De leden van de ChristenUnie-fractie willen ook graag een actueel inzicht in de ontwikkeling van de verhuurderheffing ten opzichte van de vorige kabinetsperiode. Hoe hoog zou de heffing geweest zijn zonder de door deze regering doorgevoerde kortingen en heffingsverminderingen? In hoeverre heeft de snelle stijging van de WOZ-waardes de diverse kortingen per saldo teniet gedaan? Hoe ziet in nominale en reële termen de ontwikkeling van de opbrengsten van de verhuurderheffing eruit, sinds deze heffing is ingesteld? Welk deel van de heffing wordt door woningcorporaties opgebracht en welk deel door andere verhuurders? Hoe ontwikkelen zich de totale belastingafdrachten van de woningcorporaties deze kabinetsperiode ten opzichte van de vorige periode? Hoe verhoudt die ontwikkeling zich met andere sectoren? In hoeverre beperkt de verhuurderheffing de investeringscapaciteit van woningcorporaties? Is het niet logischer om, zo lang de verhuurderheffing bestaat, de grondslag te verbreden naar alle verhuurders van alle soorten huurwoningen? Of is het misschien zelfs niet beter om juist verhuurders die woningen met een hogere huur dan middelduur – dus meer dan ca. € 950 – juist verhuurderheffing in rekening te brengen? In hoeverre is het uitlegbaar en logisch om gelet op de grote woningbouwopgave met betrekking tot betaalbare woningen de verhuurderheffing conform de huidige systematiek te continueren, zo vragen deze leden.

De leden van de 50PLUS-fractie constateren dat de regering noemt dat “de heffingsvermindering gezien kan worden als een vorm van staatssteun”. Kan de regering dit toelichten? Immers, tot 2012 was er helemaal geen verhuurderheffing en het is deze leden niet bekend dat Nederland toen is aangesproken vanwege staatssteun aan verhuurders. Waarom zou het verminderen van een belasting staatssteun zijn, terwijl het afschaffen (of het niet bestaan) van een belasting geen staatssteun is?

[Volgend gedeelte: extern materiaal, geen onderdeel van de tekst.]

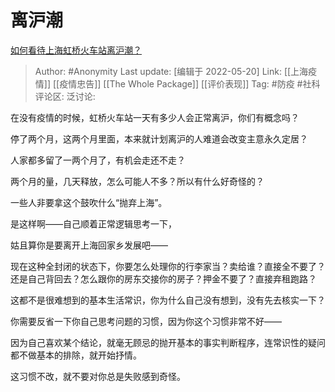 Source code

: # 离沪潮
[如何看待上海虹桥火车站离沪潮？](https://www.zhihu.com/question/533173561/answer/2493713243)

> Author: #Anonymity
> Last update: [编辑于 2022-05-20]
> Link: [[上海疫情]] [[疫情忠告]] [[The Whole Package]] [[评价表现]]
> Tag: #防疫 #社科
> 评论区:
> 泛讨论:

在没有疫情的时候，虹桥火车站一天有多少人会正常离沪，你们有概念吗？

停了两个月，这两个月里面，本来就计划离沪的人难道会改变主意永久定居？

人家都多留了一两个月了，有机会走还不走？

两个月的量，几天释放，怎么可能人不多？所以有什么好奇怪的？

一些人非要拿这个鼓吹什么“抛弃上海”。

是这样啊——自己顺着正常逻辑思考一下，

姑且算你是要离开上海回家乡发展吧——

现在这种全封闭的状态下，你要怎么处理你的行李家当？卖给谁？直接全不要了？还是自己背回去？怎么跟你的房东交接你的房子？押金不要了？直接弃租跑路？

这都不是很难想到的基本生活常识，你为什么自己没有想到，没有先去核实一下？

你需要反省一下你自己思考问题的习惯，因为你这个习惯非常不好——

因为自己喜欢某个结论，就毫无顾忌的抛开基本的事实判断程序，连常识性的疑问都不做基本的排除，就开始抒情。

这习惯不改，就不要对你总是失败感到奇怪。
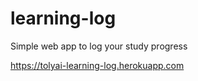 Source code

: # learning-log
Simple web app to log your study progress

https://tolyai-learning-log.herokuapp.com
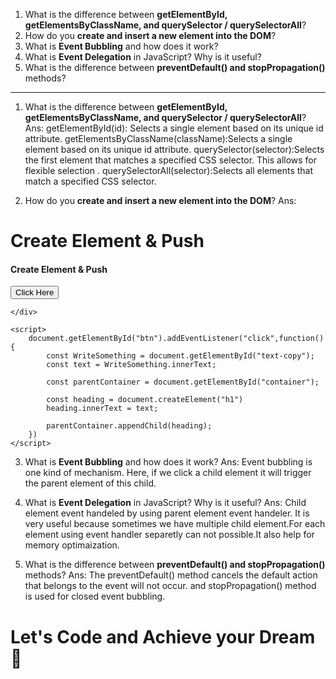 
1. What is the difference between **getElementById, getElementsByClassName, and querySelector / querySelectorAll**?
2. How do you **create and insert a new element into the DOM**?
3. What is **Event Bubbling** and how does it work?
4. What is **Event Delegation** in JavaScript? Why is it useful?
5. What is the difference between **preventDefault() and stopPropagation()** methods?

---
1. What is the difference between **getElementById, getElementsByClassName, and querySelector / querySelectorAll**?
Ans:
getElementById(id): Selects a single element based on its unique id attribute.
getElementsByClassName(className):Selects a single element based on its unique id attribute.
querySelector(selector):Selects the first element that matches a specified CSS selector. This allows for flexible selection .
querySelectorAll(selector):Selects all elements that match a specified CSS selector.

2. How do you **create and insert a new element into the DOM**?
Ans:
<!DOCTYPE html>
<html lang="en">
<head>
    <meta charset="UTF-8">
    <meta name="viewport" content="width=device-width, initial-scale=1.0">
    <title>Document</title>
</head>
<body>
    <h1>Create Element & Push</h1>
    <h4 id="text-copy" >Create Element & Push</h4>
    <button id="btn">Click Here</button>
    <div id="container" >

    </div>
    
    <script>
        document.getElementById("btn").addEventListener("click",function(){
            const WriteSomething = document.getElementById("text-copy");
            const text = WriteSomething.innerText;
            
            const parentContainer = document.getElementById("container");

            const heading = document.createElement("h1")
            heading.innerText = text;
            
            parentContainer.appendChild(heading);
        })
    </script>

</body>
</html>

3. What is **Event Bubbling** and how does it work?
Ans: 
Event bubbling is one kind of mechanism. Here, if we click a child element it will trigger the parent element of this child.

4. What is **Event Delegation** in JavaScript? Why is it useful?
Ans:
Child element event handeled by using parent element event handeler. It is very useful because sometimes we have multiple child element.For each element using event handler separetly can not possible.It also help for memory optimaization.

5. What is the difference between **preventDefault() and stopPropagation()** methods?
Ans:
The preventDefault() method cancels the default action that belongs to the event will not occur. and stopPropagation() method is used for closed event bubbling.

# Let's Code and Achieve your Dream 🎯
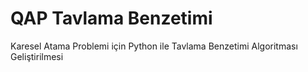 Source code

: # QAP Tavlama Benzetimi 
 Karesel Atama Problemi için Python ile Tavlama Benzetimi Algoritması Geliştirilmesi
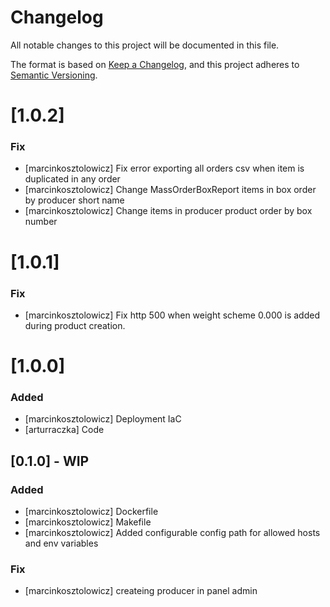 # Changelog

All notable changes to this project will be documented in this file.

The format is based on [Keep a Changelog](https://keepachangelog.com/en/1.0.0/),
and this project adheres to [Semantic Versioning](https://semver.org/spec/v2.0.0.html).

# [1.0.2]
### Fix
- [marcinkosztolowicz] Fix error exporting all orders csv when item is duplicated in any order
- [marcinkosztolowicz] Change MassOrderBoxReport items in box order by producer short name 
- [marcinkosztolowicz] Change  items in producer product order by  box number

# [1.0.1]
### Fix
- [marcinkosztolowicz] Fix http 500 when weight scheme 0.000 is added during product creation.

# [1.0.0]
### Added
- [marcinkosztolowicz] Deployment IaC
- [arturraczka] Code

## [0.1.0] - WIP
### Added
- [marcinkosztolowicz] Dockerfile
- [marcinkosztolowicz] Makefile
- [marcinkosztolowicz] Added configurable config path for allowed hosts and env variables 
### Fix
- [marcinkosztolowicz] createing producer in panel admin


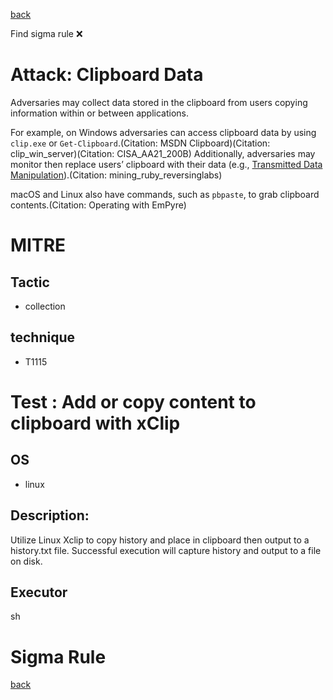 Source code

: 
[back](../index.md)

Find sigma rule :x: 

# Attack: Clipboard Data 

Adversaries may collect data stored in the clipboard from users copying information within or between applications. 

For example, on Windows adversaries can access clipboard data by using <code>clip.exe</code> or <code>Get-Clipboard</code>.(Citation: MSDN Clipboard)(Citation: clip_win_server)(Citation: CISA_AA21_200B) Additionally, adversaries may monitor then replace users’ clipboard with their data (e.g., [Transmitted Data Manipulation](https://attack.mitre.org/techniques/T1565/002)).(Citation: mining_ruby_reversinglabs)

macOS and Linux also have commands, such as <code>pbpaste</code>, to grab clipboard contents.(Citation: Operating with EmPyre)

# MITRE
## Tactic
  - collection


## technique
  - T1115


# Test : Add or copy content to clipboard with xClip
## OS
  - linux


## Description:
Utilize Linux Xclip to copy history and place in clipboard then output to a history.txt file. Successful execution will capture history and output to a file on disk.


## Executor
sh

# Sigma Rule


[back](../index.md)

De leden van de 50PLUS-fractie vragen waarom de regering er niet voor kiest om de toegenomen lasten voor woningcorporaties als gevolg van de invoering van de Europese richtlijn ATAD1, rechtstreeks te compenseren via een lagere verhuurderheffing.
Hoeveel investeringsruimte vertegenwoordigt de totale verhuurderheffing, uitgaande van de huidige rentestanden en de bestaande balansposities van woningcorporaties? Kan de regering deze niet-beschikbare investeringsruimte vertalen naar een aantal “niet gebouwde woningen”. Indien nee, waarom niet?

11. Verlaagd btw-tarief voor elektronische uitgaven

De leden van de VVD-fractie vragen welke landen naar verwachting eveneens gebruik zullen maken van deze lidstaatoptie. Deze leden vragen eveneens hoe geborgd wordt dat de consumentenprijzen van deze goederen nu ook zullen dalen, en dat het voordeel van het verlaagde tarief dus daadwerkelijk bij de consument terecht komt.

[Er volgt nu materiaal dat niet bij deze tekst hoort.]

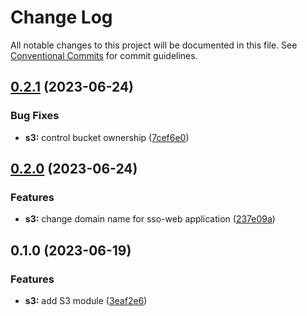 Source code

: # Change Log

All notable changes to this project will be documented in this file.
See [Conventional Commits](https://conventionalcommits.org) for commit guidelines.

## [0.2.1](https://github.com/finando/infrastructure-modules/compare/s3@0.2.0...s3@0.2.1) (2023-06-24)


### Bug Fixes

* **s3:** control bucket ownership ([7cef6e0](https://github.com/finando/infrastructure-modules/commit/7cef6e00596701b88618a1395d1264425e0df0e1))



## [0.2.0](https://github.com/finando/infrastructure-modules/compare/s3@0.1.0...s3@0.2.0) (2023-06-24)


### Features

* **s3:** change domain name for sso-web application ([237e09a](https://github.com/finando/infrastructure-modules/commit/237e09a84a72ac40519809bec5d19eb298921672))



## 0.1.0 (2023-06-19)


### Features

* **s3:** add S3 module ([3eaf2e6](https://github.com/finando/infrastructure-modules/commit/3eaf2e69f5e7aca167dde6b311fc62bc2e9ccf70))
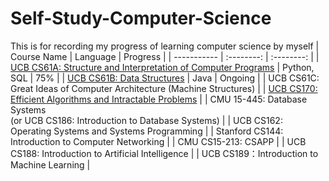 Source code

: # Self-Study-Computer-Science
This is for recording my progress of learning computer science by myself
| Course Name | Language | Progress |
| ----------- | :--------: | :--------: | 
| [UCB CS61A: Structure and Interpretation of Computer Programs](https://github.com/moonlightpond/cs61a) | Python, SQL | 75% |
| [UCB CS61B: Data Structures](https://github.com/moonlightpond/cs61b) | Java | Ongoing |
| UCB CS61C: Great Ideas of Computer Architecture (Machine Structures) |
| [UCB CS170: Efficient Algorithms and Intractable Problems](https://github.com/moonlightpond/cs170) |
| CMU 15-445: Database Systems <br> (or UCB CS186: Introduction to Database Systems) |
| UCB CS162: Operating Systems and Systems Programming | 
| Stanford CS144: Introduction to Computer Networking |
| CMU CS15-213: CSAPP |
| UCB CS188: Introduction to Artificial Intelligence |
| UCB CS189：Introduction to Machine Learning |
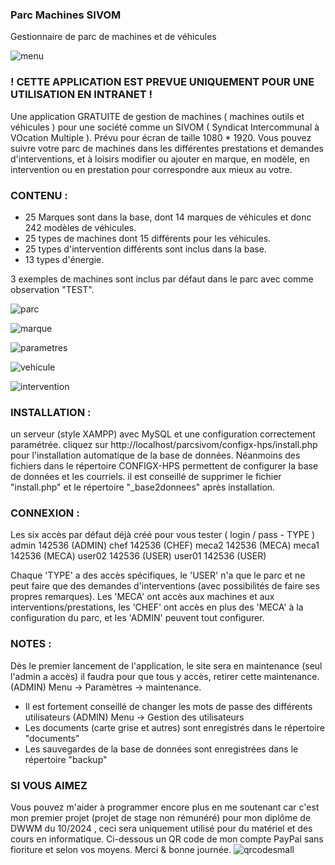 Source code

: 
### **Parc Machines SIVOM**
Gestionnaire de parc de machines et de véhicules

![menu](https://github.com/user-attachments/assets/415e611a-68ef-47c1-a6c0-65d2c11c3ddc)
### **! CETTE APPLICATION EST PREVUE UNIQUEMENT POUR UNE UTILISATION EN INTRANET !**

Une application GRATUITE de gestion de machines ( machines outils et véhicules ) pour une société comme un SIVOM ( Syndicat Intercommunal à VOcation Multiple ). Prévu pour écran de taille 1080 * 1920. Vous pouvez suivre votre parc de machines dans les différentes prestations et demandes d'interventions, et à loisirs modifier ou ajouter en marque, en modèle, en intervention ou en prestation pour correspondre aux mieux au votre.

### **CONTENU :** 
 -  25 Marques sont dans la base, dont 14 marques de véhicules et donc 242 modèles de véhicules.
 -  25 types de machines dont 15 différents pour les véhicules.
 -  25 types d'intervention différents sont inclus dans la base.
 -  13 types d'énergie.
  
 3 exemples de machines sont inclus par défaut dans le parc avec comme observation "TEST".

![parc](https://github.com/user-attachments/assets/b2de4276-cc61-495b-b3a4-67e82b33860e)
 
![marque](https://github.com/user-attachments/assets/aa6762fd-7b68-4ba8-96ea-3922c1c48298)
 
![parametres](https://github.com/user-attachments/assets/e9c1937e-9817-4276-99d4-1c9abf4700ef)

![vehicule](https://github.com/user-attachments/assets/4eb6f648-82cc-463b-9d34-00e7bdc49e1a)

![intervention](https://github.com/user-attachments/assets/d515e650-85c6-467b-95e4-8008755598e3)

### **INSTALLATION :**
un serveur (style XAMPP) avec MySQL et une configuration correctement paramétrée. cliquez sur
http://localhost/parcsivom/configx-hps/install.php
pour l'installation automatique de la base de données. Néanmoins des fichiers dans le répertoire CONFIGX-HPS permettent de configurer la base de données et les courriels.  il est conseillé de supprimer le fichier "install.php" et le répertoire "_base2donnees" après installation.

### **CONNEXION :** 
Les six accès par défaut déjà créé pour vous tester ( login / pass   -  TYPE )
 admin		142536  (ADMIN)
 chef		142536  (CHEF)
 meca2		142536  (MECA)
 meca1		142536  (MECA)
 user02		142536  (USER)
 user01		142536  (USER)

Chaque 'TYPE' a des accès spécifiques, le 'USER' n'a que le parc et ne peut faire que des demandes d'interventions (avec possibilités de faire ses propres remarques). Les 'MECA' ont accès aux machines et aux interventions/prestations, les 'CHEF' ont accès en plus des 'MECA' à la configuration du parc, et les 'ADMIN' peuvent tout configurer. 


### **NOTES :**
Dès le premier lancement de l'application, le site sera en maintenance (seul l'admin a accès) il faudra pour que tous y accès, retirer cette maintenance. (ADMIN) Menu -> Paramètres -> maintenance.
  
 - Il est fortement conseillé de changer les mots de passe des différents utilisateurs  (ADMIN) Menu -> Gestion des utilisateurs 
 - Les documents (carte grise et autres) sont enregistrés dans le répertoire "documents"
 - Les sauvegardes de la base de données sont enregistrées dans le répertoire "backup"
 
 

###  **SI VOUS AIMEZ**
Vous pouvez m'aider à programmer encore plus en me soutenant car c'est mon premier projet (projet de stage non rémunéré) pour mon diplôme de DWWM du 10/2024 ,  ceci sera uniquement utilisé pour du matériel et des cours en informatique. Ci-dessous un QR code de mon compte PayPal sans fioriture et selon vos moyens.
Merci & bonne journée.
![qrcodesmall](https://github.com/user-attachments/assets/b0ae721d-e988-445b-8a09-c0dda6657453)

 







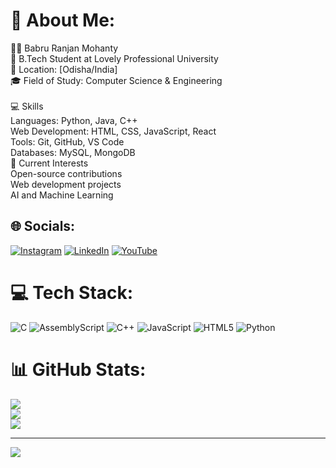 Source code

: # 💫 About Me:
👨‍💻 Babru Ranjan Mohanty<br>🌟 B.Tech Student at Lovely Professional University<br>📍 Location: [Odisha/India]<br>🎓 Field of Study: Computer Science & Engineering<br><br>💻 Skills<br>Languages: Python, Java, C++<br>Web Development: HTML, CSS, JavaScript, React<br>Tools: Git, GitHub, VS Code<br>Databases: MySQL, MongoDB<br>🌱 Current Interests<br>Open-source contributions<br>Web development projects<br>AI and Machine Learning


## 🌐 Socials:
[![Instagram](https://img.shields.io/badge/Instagram-%23E4405F.svg?logo=Instagram&logoColor=white)](https://instagram.com/babru_ranjan_mohanty) [![LinkedIn](https://img.shields.io/badge/LinkedIn-%230077B5.svg?logo=linkedin&logoColor=white)](https://linkedin.com/in/babruranjanmohanty) [![YouTube](https://img.shields.io/badge/YouTube-%23FF0000.svg?logo=YouTube&logoColor=white)](https://youtube.com/@babruranjanmohanty7471) 

# 💻 Tech Stack:
![C](https://img.shields.io/badge/c-%2300599C.svg?style=for-the-badge&logo=c&logoColor=white) ![AssemblyScript](https://img.shields.io/badge/assembly%20script-%23000000.svg?style=for-the-badge&logo=assemblyscript&logoColor=white) ![C++](https://img.shields.io/badge/c++-%2300599C.svg?style=for-the-badge&logo=c%2B%2B&logoColor=white) ![JavaScript](https://img.shields.io/badge/javascript-%23323330.svg?style=for-the-badge&logo=javascript&logoColor=%23F7DF1E) ![HTML5](https://img.shields.io/badge/html5-%23E34F26.svg?style=for-the-badge&logo=html5&logoColor=white) ![Python](https://img.shields.io/badge/python-3670A0?style=for-the-badge&logo=python&logoColor=ffdd54)
# 📊 GitHub Stats:
![](https://github-readme-stats.vercel.app/api?username=BabruRanjanMohanty&theme=shadow_blue&hide_border=false&include_all_commits=false&count_private=false)<br/>
![](https://github-readme-streak-stats.herokuapp.com/?user=BabruRanjanMohanty&theme=shadow_blue&hide_border=false)<br/>
![](https://github-readme-stats.vercel.app/api/top-langs/?username=BabruRanjanMohanty&theme=shadow_blue&hide_border=false&include_all_commits=false&count_private=false&layout=compact)

---
[![](https://visitcount.itsvg.in/api?id=BabruRanjanMohanty&icon=0&color=0)](https://visitcount.itsvg.in)

<!-- Proudly created with GPRM ( https://gprm.itsvg.in ) -->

De leden van de VVD-fractie lezen in de memorie van toelichting dat EU-lidstaten niet de mogelijkheid hebben een verlaagd btw-tarief toe te passen als uitgaven uitsluitend of vooral bestaan uit reclamemateriaal of uit muziek- of videomateriaal. De leden vragen de regering om een toelichting hierop en dan met name op de btw-richtlijn uit 2006. Klopt het dat bijvoorbeeld het afbetalen van online reclame niet belast kan worden met het lage btw-tarief vanwege Europese regelgeving? Heeft dit gevolgen voor de internationale concurrentiepositie van Europese en daarmee ook Nederlandse uitgevers en elektronische aanbieders van kranten, boeken, etc.? Zo nee, waarom niet? Zo ja, welke (budgettaire) gevolgen?

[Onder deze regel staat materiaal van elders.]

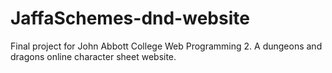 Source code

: # JaffaSchemes-dnd-website
Final project for John Abbott College Web Programming 2. A dungeons and dragons online character sheet website.
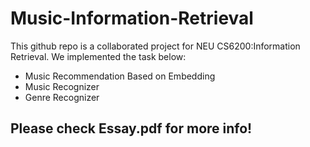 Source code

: # Music-Information-Retrieval
This github repo is a collaborated project for NEU CS6200:Information Retrieval. We implemented the task below:
- Music Recommendation Based on Embedding
- Music Recognizer
- Genre Recognizer

## Please check Essay.pdf for more info!
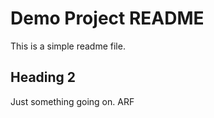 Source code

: # Demo Project READMEThis is a simple readme file.## Heading 2Just something going on.ARF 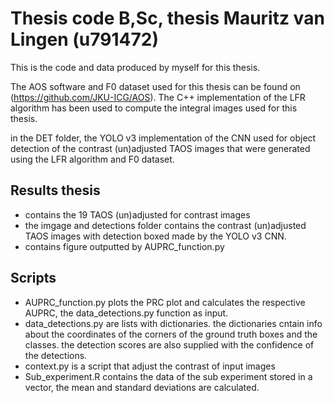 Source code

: # Thesis code B,Sc, thesis Mauritz van Lingen (u791472)

This is the code and data produced by myself for this thesis.

The AOS software and F0 dataset used for this thesis can be found on (https://github.com/JKU-ICG/AOS). The C++ implementation of the LFR algorithm has been used to compute the integral images used for this thesis. 

in the DET folder, the YOLO v3 implementation of the CNN used for object detection of the contrast (un)adjusted TAOS images that were generated using the LFR algorithm and F0 dataset.

## Results thesis

- contains the 19 TAOS (un)adjusted for contrast images
- the imgage and detections folder contains the contrast (un)adjusted TAOS images with detection boxed made by the YOLO v3 CNN.
- contains figure outputted by AUPRC_function.py

## Scripts
- AUPRC_function.py plots the PRC plot and calculates the respective AUPRC, the data_detections.py function as input.
- data_detections.py are lists with dictionaries. the dictionaries cntain info about the coordinates of the corners of the ground truth boxes and the classes. the      detection scores are also supplied with the confidence of the detections.
- context.py is a script that adjust the contrast of input images
- Sub_experiment.R contains the data of the sub experiment stored in a vector, the mean and standard deviations are calculated.
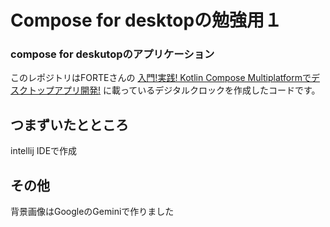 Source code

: # Compose for desktopの勉強用１  
### compose for deskutopのアプリケーション  

このレポジトリはFORTEさんの
[入門!実践! Kotlin Compose Multiplatformでデスクトップアプリ開発!](https://www.amazon.co.jp/gp/product/B0CW1C13TK/ref=kinw_myk_ro_title)
に載っているデジタルクロックを作成したコードです。  

## つまずいたとところ
intellij IDEで作成

## その他
背景画像はGoogleのGeminiで作りました

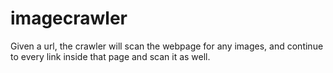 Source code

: # imagecrawler
Given a url, the crawler will scan the webpage for any images, and continue to every link inside that page and scan it as well.
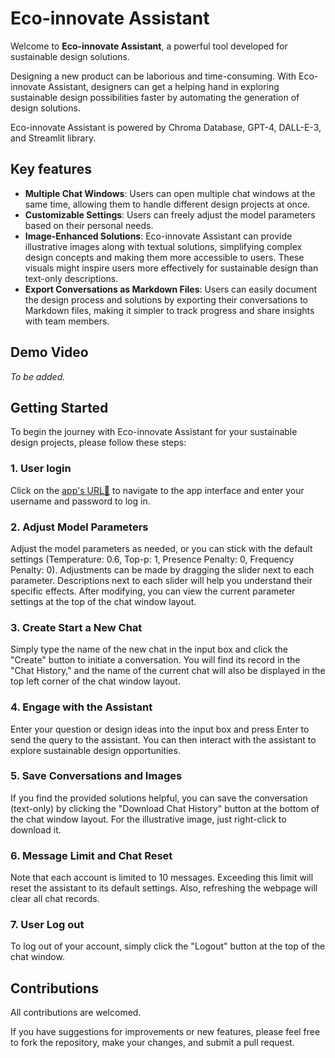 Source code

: # Eco-innovate Assistant
Welcome to **Eco-innovate Assistant**, a powerful tool developed for sustainable design solutions.

Designing a new product can be laborious and time-consuming. With Eco-innovate Assistant, designers can get a helping hand in exploring sustainable design possibilities faster by automating the generation of design solutions.

Eco-innovate Assistant is powered by Chroma Database, GPT-4, DALL-E-3, and Streamlit library.

## Key features
- **Multiple Chat Windows**: Users can open multiple chat windows at the same time, allowing them to handle different design projects at once.
- **Customizable Settings**: Users can freely adjust the model parameters based on their personal needs.
- **Image-Enhanced Solutions**: Eco-innovate Assistant can provide illustrative images along with textual solutions, simplifying complex design concepts and making them more accessible to users. These visuals might inspire users more effectively for sustainable design than text-only descriptions.
- **Export Conversations as Markdown Files**: Users can easily document the design process and solutions by exporting their conversations to Markdown files, making it simpler to track progress and share insights with team members.

## Demo Video
*To be added.*

## Getting Started
To begin the journey with Eco-innovate Assistant for your sustainable design projects, please follow these steps:

### 1. User login
Click on the [app's URL🔗](https://ecoinnovate-assistant-bobdpauvhdtkhafarfupaa.streamlit.app/) to navigate to the app interface and enter your username and password to log in. 

### 2. Adjust Model Parameters
Adjust the model parameters as needed, or you can stick with the default settings (Temperature: 0.6, Top-p: 1, Presence Penalty: 0, Frequency Penalty: 0).
Adjustments can be made by dragging the slider next to each parameter. Descriptions next to each slider will help you understand their specific effects. After modifying, you can view the current parameter settings at the top of the chat window layout.

### 3. Create Start a New Chat
Simply type the name of the new chat in the input box and click the "Create" button to initiate a conversation. You will find its record in the "Chat History," and the name of the current chat will also be displayed in the top left corner of the chat window layout.

### 4. Engage with the Assistant
Enter your question or design ideas into the input box and press Enter to send the query to the assistant. You can then interact with the assistant to explore sustainable design opportunities.

### 5. Save Conversations and Images
If you find the provided solutions helpful, you can save the conversation (text-only) by clicking the "Download Chat History" button at the bottom of the chat window layout. For the illustrative image, just right-click to download it.

### 6. Message Limit and Chat Reset
Note that each account is limited to 10 messages. Exceeding this limit will reset the assistant to its default settings. Also, refreshing the webpage will clear all chat records.

### 7. User Log out
To log out of your account, simply click the "Logout" button at the top of the chat window.

## Contributions
All contributions are welcomed.

If you have suggestions for improvements or new features, please feel free to fork the repository, make your changes, and submit a pull request.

De leden van de VVD-fractie vragen of het klopt dat het doel van de nieuwe wetgeving onder andere was om de betaling voor nieuwssites onder het lage btw-tarief te brengen. Hoe beoordeelt de regering het dat consumenten middels het accepteren van reclame of het betalen van een vergoeding zich toegang verschaffen tot het nieuwsaanbod, en dat het verkrijgen van deze toegang de ‘aard van de prestatie is’? Wat zijn hiervan de gevolgen voor de consument en de aanbieder als dat niet gebeurt? Betekent dit dat het ‘afkopen van reclame’ dan niet een beoordelingsvraag is die niet past bij het doel dat de consument heeft met de handeling, namelijk het toegang verkrijgen tot nieuws?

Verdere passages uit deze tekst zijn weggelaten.